[Opening Material supplied section]

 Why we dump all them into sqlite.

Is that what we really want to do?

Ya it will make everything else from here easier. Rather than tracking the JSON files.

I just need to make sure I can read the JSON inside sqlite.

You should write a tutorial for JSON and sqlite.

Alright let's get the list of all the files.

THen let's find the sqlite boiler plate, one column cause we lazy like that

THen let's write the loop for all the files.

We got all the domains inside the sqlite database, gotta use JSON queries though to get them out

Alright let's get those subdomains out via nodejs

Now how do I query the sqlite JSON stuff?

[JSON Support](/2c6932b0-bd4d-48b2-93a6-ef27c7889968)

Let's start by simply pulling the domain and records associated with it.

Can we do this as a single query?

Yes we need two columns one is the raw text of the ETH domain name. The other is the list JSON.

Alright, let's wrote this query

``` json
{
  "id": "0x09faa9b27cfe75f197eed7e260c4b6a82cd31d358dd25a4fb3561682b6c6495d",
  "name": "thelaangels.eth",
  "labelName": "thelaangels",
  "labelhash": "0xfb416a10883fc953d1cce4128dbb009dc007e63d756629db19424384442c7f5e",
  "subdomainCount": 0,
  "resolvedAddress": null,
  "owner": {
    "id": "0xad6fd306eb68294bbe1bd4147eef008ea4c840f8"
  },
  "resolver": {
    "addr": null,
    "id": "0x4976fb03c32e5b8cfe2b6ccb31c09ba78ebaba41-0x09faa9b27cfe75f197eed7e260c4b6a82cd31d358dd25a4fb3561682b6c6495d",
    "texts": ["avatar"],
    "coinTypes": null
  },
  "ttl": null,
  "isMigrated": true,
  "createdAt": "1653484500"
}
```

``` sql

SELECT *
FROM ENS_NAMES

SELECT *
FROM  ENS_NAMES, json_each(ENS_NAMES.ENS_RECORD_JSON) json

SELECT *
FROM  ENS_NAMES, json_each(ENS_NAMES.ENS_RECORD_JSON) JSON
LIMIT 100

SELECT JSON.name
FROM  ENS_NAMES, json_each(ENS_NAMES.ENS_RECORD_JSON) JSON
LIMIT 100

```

[Closing Material supplied section]

**What to produce:** Restate the whole listing exactly, leaving out nothing.

**Solution to this task:**
 Why we dump all them into sqlite.

Is that what we really want to do?

Ya it will make everything else from here easier. Rather than tracking the JSON files.

I just need to make sure I can read the JSON inside sqlite.

You should write a tutorial for JSON and sqlite.

Alright let's get the list of all the files.

THen let's find the sqlite boiler plate, one column cause we lazy like that

THen let's write the loop for all the files.

We got all the domains inside the sqlite database, gotta use JSON queries though to get them out

Alright let's get those subdomains out via nodejs

Now how do I query the sqlite JSON stuff?

[JSON Support](/2c6932b0-bd4d-48b2-93a6-ef27c7889968)

Let's start by simply pulling the domain and records associated with it.

Can we do this as a single query?

Yes we need two columns one is the raw text of the ETH domain name. The other is the list JSON.

Alright, let's wrote this query

``` json
{
  "id": "0x09faa9b27cfe75f197eed7e260c4b6a82cd31d358dd25a4fb3561682b6c6495d",
  "name": "thelaangels.eth",
  "labelName": "thelaangels",
  "labelhash": "0xfb416a10883fc953d1cce4128dbb009dc007e63d756629db19424384442c7f5e",
  "subdomainCount": 0,
  "resolvedAddress": null,
  "owner": {
    "id": "0xad6fd306eb68294bbe1bd4147eef008ea4c840f8"
  },
  "resolver": {
    "addr": null,
    "id": "0x4976fb03c32e5b8cfe2b6ccb31c09ba78ebaba41-0x09faa9b27cfe75f197eed7e260c4b6a82cd31d358dd25a4fb3561682b6c6495d",
    "texts": ["avatar"],
    "coinTypes": null
  },
  "ttl": null,
  "isMigrated": true,
  "createdAt": "1653484500"
}
```

``` sql

SELECT *
FROM ENS_NAMES

SELECT *
FROM  ENS_NAMES, json_each(ENS_NAMES.ENS_RECORD_JSON) json

SELECT *
FROM  ENS_NAMES, json_each(ENS_NAMES.ENS_RECORD_JSON) JSON
LIMIT 100

SELECT JSON.name
FROM  ENS_NAMES, json_each(ENS_NAMES.ENS_RECORD_JSON) JSON
LIMIT 100

```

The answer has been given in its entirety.